6 thoughts on “What is Next?

  1. Lana my first marriage fell apart after 8 years and I was sure that I would never marry again as I did not want to go through that again. Well my best friend from high school had other plans for me haha. Her oldest brother (who I had only met once years before) had recently divorced also. She decided we would be perfect together! We married and blended our families. He had custody of his daughter and I had sole custody of my two children. We will be married 19 years in November. I am not saying it has always been easy as my illnesses has definitely affected all of our lives. There have been days I am not able to be wife, mom, cook, housekeeper or whatever and all I am is the lady that is in the bed needing their help and you know what they have been there for me.I have felt the weight of the guilt for not being all I wanted to be for them but they have turned out pretty ok and have gave me three beautiful grandchildren. I always wish more for them but I think that is the parent in all of us. I keep pushing them to do more than I ever did.
    You are a wonderful woman and you will find your way one step at a time in this crazy place. Cut yourself some slack my dear and enjoy the ride as you have been doing a heck of a job for people. Now enjoy taking care of you as you deserve it!

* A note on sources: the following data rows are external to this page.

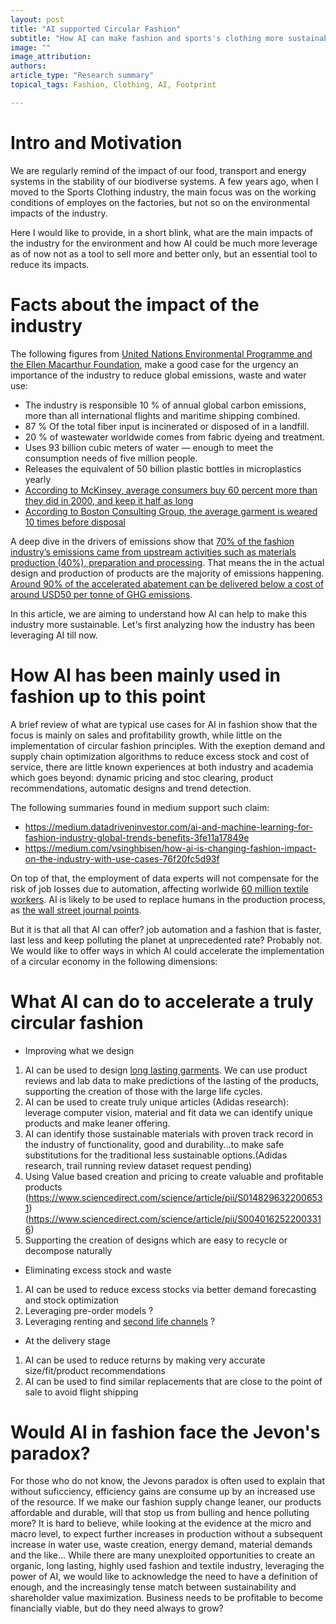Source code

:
 ```yaml
---
layout: post
title: "AI supported Circular Fashion"
subtitle: "How AI can make fashion and sports's clothing more sustainable"
image: ""
image_attribution: 
authors: 
article_type: "Research summary"
topical_tags: Fashion, Clothing, AI, Footprint

---
```


# Intro and Motivation

We are regularly remind of the impact of our food, transport and energy systems in the stability of our biodiverse systems. A few years ago, when I moved to the Sports Clothing industry, the main focus was on the working conditions of employes on the factories, but not so on the environmental impacts of the industry.

Here I would like to provide, in a short blink, what are the main impacts of the industry for the environment and how AI could be much more leverage as of now not as a tool to sell more and better only, but an essential tool to reduce its impacts.

# Facts about the impact of the industry

The following figures from [United Nations Environmental Programme and the Ellen Macarthur Foundation](https://www.worldbank.org/en/news/feature/2019/09/23/costo-moda-medio-ambiente), make a good case for the urgency an importance of the industry to reduce global emissions, waste and water use:

* The industry is responsible 10 % of annual global carbon emissions, more than all international flights and maritime shipping combined. 
* 87 % Of the total fiber input is incinerated or disposed of in a landfill.
* 20 % of wastewater worldwide comes from fabric dyeing and treatment.
* Uses 93 billion cubic meters of water — enough to meet the consumption needs of five million people.
* Releases the equivalent of 50 billion plastic bottles in microplastics yearly
* [According to McKinsey, average consumers buy 60 percent more than they did in 2000, and keep it half as long](https://www.mckinsey.com/industries/retail/our-insights/the-end-of-ownership-for-fashion-products)
* [According to Boston Consulting Group, the average garment is weared 10 times before disposal](http://media-publications.bcg.com/france/Pulse-of-the-Fashion-Industry2019.pdf)


A deep dive in the drivers of emissions show that [70% of the fashion industry’s emissions came from upstream activities such as materials production (40%), preparation and processing](https://www.mckinsey.com/~/media/mckinsey/industries/retail/our%20insights/fashion%20on%20climate/fashion-on-climate-full-report.pdf). That means the in the actual design and production of products are the majority of emissions happening. [Around 90% of the accelerated abatement can be delivered below a cost of around USD50 per tonne of GHG emissions](https://www.mckinsey.com/~/media/mckinsey/industries/retail/our%20insights/fashion%20on%20climate/fashion-on-climate-full-report.pdf).

In this article, we are aiming to understand how AI can help to make this industry more sustainable.  Let's first analyzing how the industry has been leveraging AI till now.

# How AI has been mainly used in fashion up to this point

A brief review of what are typical use cases for AI in fashion show that the focus is mainly on sales and profitability growth, while little on the implementation of circular fashion principles. With the exeption demand and supply chain optimization algorithms to reduce excess stock and cost of service, there are little known experiences at both industry and academia which goes beyond: dynamic pricing and stoc clearing, product recommendations, automatic designs and trend detection.

The following summaries found in medium support such claim: 

* https://medium.datadriveninvestor.com/ai-and-machine-learning-for-fashion-industry-global-trends-benefits-3fe11a17849e
* https://medium.com/vsinghbisen/how-ai-is-changing-fashion-impact-on-the-industry-with-use-cases-76f20fc5d93f

On top of that, the employment of data experts will not compensate for the risk of job losses due to automation, affecting worlwide  [60 million textile workers](https://fashionunited.com/global-fashion-industry-statistics). AI is likely to be used to replace humans in the production process, as [the wall street journal points](https://www.youtube.com/watch?v=OsSDI8wWAyQ).

But it is that all that AI can offer? job automation and a fashion that is faster, last less and keep polluting the planet at unprecedented rate? Probably not. We would like to offer ways in which AI could accelerate the implementation of a circular economy in the following dimensions:

# What AI can do to accelerate a truly circular fashion

* Improving what we design
1) AI can be used to design [long lasting garments](https://www.sciencedirect.com/science/article/pii/S0166361522001750). We can use product reviews and lab data to make predictions of the lasting of the products, supporting the creation of those with the large life cycles.
2) AI can be used to create truly unique articles (Adidas research): leverage computer vision, material and fit data we can identify unique products and make leaner offering.
3) AI can identify those sustainable materials with proven track record in the industry of functionality, good and durability...to make safe substitutions for the traditional less sustainable options.(Adidas research, trail running review dataset request pending)
4) Using Value based creation and pricing to create valuable and profitable products (https://www.sciencedirect.com/science/article/pii/S0148296322006531) (https://www.sciencedirect.com/science/article/pii/S0040162522003316)
5) Supporting the creation of designs which are easy to recycle or decompose naturally

* Eliminating excess stock and waste

1) AI can be used to reduce excess stocks via better demand forecasting and stock optimization
2) Leveraging pre-order models ?
3) Leveraging renting and [second life channels](https://electricrunway.com/how-thredup-is-using-ai-to-create-a-more-circular-fashion-future/)  ?

* At the delivery stage
1) AI can be used to reduce returns by making very accurate size/fit/product recommendations
2) AI can be used to find similar replacements that are close to the point of sale to avoid flight shipping

# Would AI in fashion face the Jevon's paradox? 

For those who do not know, the Jevons paradox is often used to explain that without suficciency, efficiency gains are consume up by an increased use of the resource. If we make our fashion supply change leaner, our products affordable and durable, will that stop us from bulling and hence polluting more?
It is hard to believe, while looking at the evidence at the micro and macro level, to expect further increases in production without a subsequent increase in
water use, waste creation, energy demand, material demands and the like... 
While there are many unexploited opportunities to create an organic, long lasting, highly used fashion and textile industry, leveraging the power of AI, we would like to acknowledge the need to have a definition of enough, and the increasingly tense match between sustainability and shareholder value maximization. Business needs to be profitable to become financially viable, but do they need always to grow?










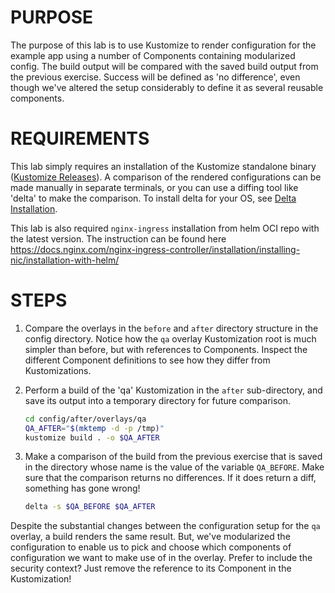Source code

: # PURPOSE

The purpose of this lab is to use Kustomize to render configuration for the example app using a number of Components containing modularized config. The build output will be compared with the saved build output from the previous exercise. Success will be defined as 'no difference', even though we've altered the setup considerably to define it as several reusable components.

# REQUIREMENTS

This lab simply requires an installation of the Kustomize standalone binary ([Kustomize Releases](https://github.com/kubernetes-sigs/kustomize/releases)). A comparison of the rendered configurations can be made manually in separate terminals, or you can use a diffing tool like 'delta' to make the comparison. To install delta for your OS, see [Delta Installation](https://dandavison.github.io/delta/installation).

This lab is also required `nginx-ingress` installation from helm OCI repo with the latest version. The instruction can be found here https://docs.nginx.com/nginx-ingress-controller/installation/installing-nic/installation-with-helm/

# STEPS

1. Compare the overlays in the `before` and `after` directory structure in the config directory. Notice how the `qa` overlay Kustomization root is much simpler than before, but with references to Components. Inspect the different Component definitions to see how they differ from Kustomizations.

2. Perform a build of the 'qa' Kustomization in the `after` sub-directory, and save its output into a temporary directory for future comparison.

   ```sh
   cd config/after/overlays/qa
   QA_AFTER="$(mktemp -d -p /tmp)"
   kustomize build . -o $QA_AFTER
   ```

3. Make a comparison of the build from the previous exercise that is saved in the directory whose name is the value of the variable `QA_BEFORE`. Make sure that the comparison returns no differences. If it does return a diff, something has gone wrong!

   ```sh
   delta -s $QA_BEFORE $QA_AFTER
   ```

Despite the substantial changes between the configuration setup for the `qa` overlay, a build renders the same result. But, we've modularized the configuration to enable us to pick and choose which components of configuration we want to make use of in the overlay. Prefer to include the security context? Just remove the reference to its Component in the Kustomization!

  2. Moving forward and doing what is right for YOU can be really hard – especially when you are used to pushing aside the guilt of chronic illness. I hope you are able to move forward and find happiness, even if it is only one tiny step at a time. ~;o)

  3. So what’s next? Just kidding, you don’t really have to drive to Oklahoma to punch me in the face. It’s okay to not have all of the answers, just make the best of each day and work on making yourself happy a little bit every week. I don’t know how you pull off doing all that you do (and not punch someone in the face). I completely agree with ladyredpeppers closing, “enjoy taking care of you as you deserve it!”

    • I am focusing on just trying to take care of me and my kids. Right now, I am in a good place and when I am ready, I will take on something new. I think that sometimes it is okay to just be okay with the things that are going right.